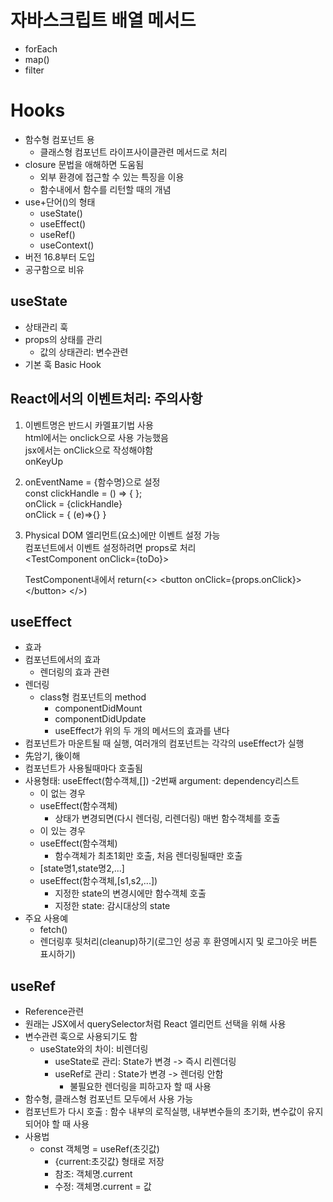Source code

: # 자바스크립트 배열 메서드

- forEach
- map()
- filter

# Hooks

- 함수형 컴포넌트 용
  - 클래스형 컴포넌트 라이프사이클관련 메서드로 처리
- closure 문법을 애해하면 도움됨
  - 외부 환경에 접근할 수 있는 특징을 이용
  - 함수내에서 함수를 리턴할 때의 개념
- use+단어()의 형태
  - useState()
  - useEffect()
  - useRef()
  - useContext()
- 버전 16.8부터 도입
- 공구함으로 비유

## useState

- 상태관리 훅
- props의 상태를 관리
  - 값의 상태관리: 변수관련
- 기본 훅 Basic Hook

## React에서의 이벤트처리: 주의사항

1. 이벤트명은 반드시 카멜표기법 사용  
   html에서는 onclick으로 사용 가능했음  
   jsx에서는 onClick으로 작성해야함  
   onKeyUp
2. onEventName = {함수명}으로 설정  
   const clickHandle = () => { };  
   onClick = {clickHandle}  
   onClick = { (e)=>{} }
3. Physical DOM 엘리먼트(요소)에만 이벤트 설정 가능  
   컴포넌트에서 이벤트 설정하려면 props로 처리  
   \<TestComponent onClick={toDo}>

   TestComponent내에서
   return(<> \<button onClick={props.onClick}> \</button> </>)

## useEffect

- 효과
- 컴포넌트에서의 효과
  - 렌더링의 효과 관련
- 렌더링
  - class형 컴포넌트의 method
    - componentDidMount
    - componentDidUpdate
    - useEffect가 위의 두 개의 메서드의 효과를 낸다
- 컴포넌트가 마운트될 때 실행, 여러개의 컴포넌트는 각각의 useEffect가 실행
- 先암기, 後이해
- 컴포넌트가 사용될때마다 호출됨
- 사용형태: useEffect(함수객체,[])
  -2번째 argument: dependency리스트
  - [](빈배열)이 없는 경우
  - useEffect(함수객체)
    - 상태가 변경되면(다시 렌더링, 리렌더링) 매번 함수객체를 호출
  - [](빈배열)이 있는 경우
  - useEffect(함수객체)
    - 함수객체가 최초1회만 호출, 처음 렌더링될때만 호출
  - [state명1,state명2,...]
  - useEffect(함수객체,[s1,s2,...])
    - 지정한 state의 변경시에만 함수객체 호출
    - 지정한 state: 감시대상의 state
- 주요 사용예
  - fetch()
  - 렌더링후 뒷처리(cleanup)하기(로그인 성공 후 환영메시지 및 로그아웃 버튼 표시하기)

## useRef

- Reference관련
- 원래는 JSX에서 querySelector처럼 React 엘리먼트 선택을 위해 사용
- 변수관련 훅으로 사용되기도 함
  - useState와의 차이: 비렌더링
    - useState로 관리: State가 변경 -> 즉시 리렌더링
    - useRef로 관리 : State가 변경 -> 렌더링 안함
      - 불필요한 렌더링을 피하고자 할 때 사용
- 함수형, 클래스형 컴포넌트 모두에서 사용 가능
- 컴포넌트가 다시 호출 : 함수 내부의 로직실행, 내부변수들의 초기화, 변수값이 유지되어야 할 때 사용
- 사용법
  - const 객체명 = useRef(초깃값)
    - {current:초깃값} 형태로 저장
    - 참조: 객체명.current
    - 수정: 객체명.current = 값
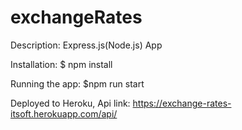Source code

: # exchangeRates

Description: Express.js(Node.js) App

Installation: $ npm install

Running the app: $npm run start

Deployed to Heroku, Api link: https://exchange-rates-itsoft.herokuapp.com/api/
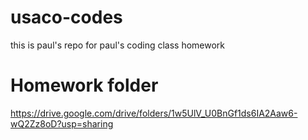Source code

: # usaco-codes
this is paul's repo for paul's coding class homework

# Homework folder
https://drive.google.com/drive/folders/1w5UlV_U0BnGf1ds6IA2Aaw6-wQ2Zz8oD?usp=sharing
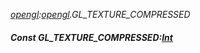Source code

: _[opengl](../../modules/opengl/opengl-module.md):[opengl](../../modules/opengl/opengl-module.md).GL\_TEXTURE\_COMPRESSED_
##### Const GL\_TEXTURE\_COMPRESSED:[Int](../../modules/wonkey/wonkey-types-int.md)

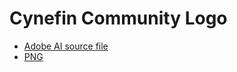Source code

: # Cynefin Community Logo

- [Adobe AI source file](https://github.com/cynefin-community/logo/blob/main/20200416/logo.ai)
- [PNG](https://github.com/cynefin-community/logo/blob/main/20200416/logo.png)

================

- _Exercise instructions_: Wherever the word "main" turns up in a line of the listing, that line counts; report the total as a lone number.

- _Output of the task_: 2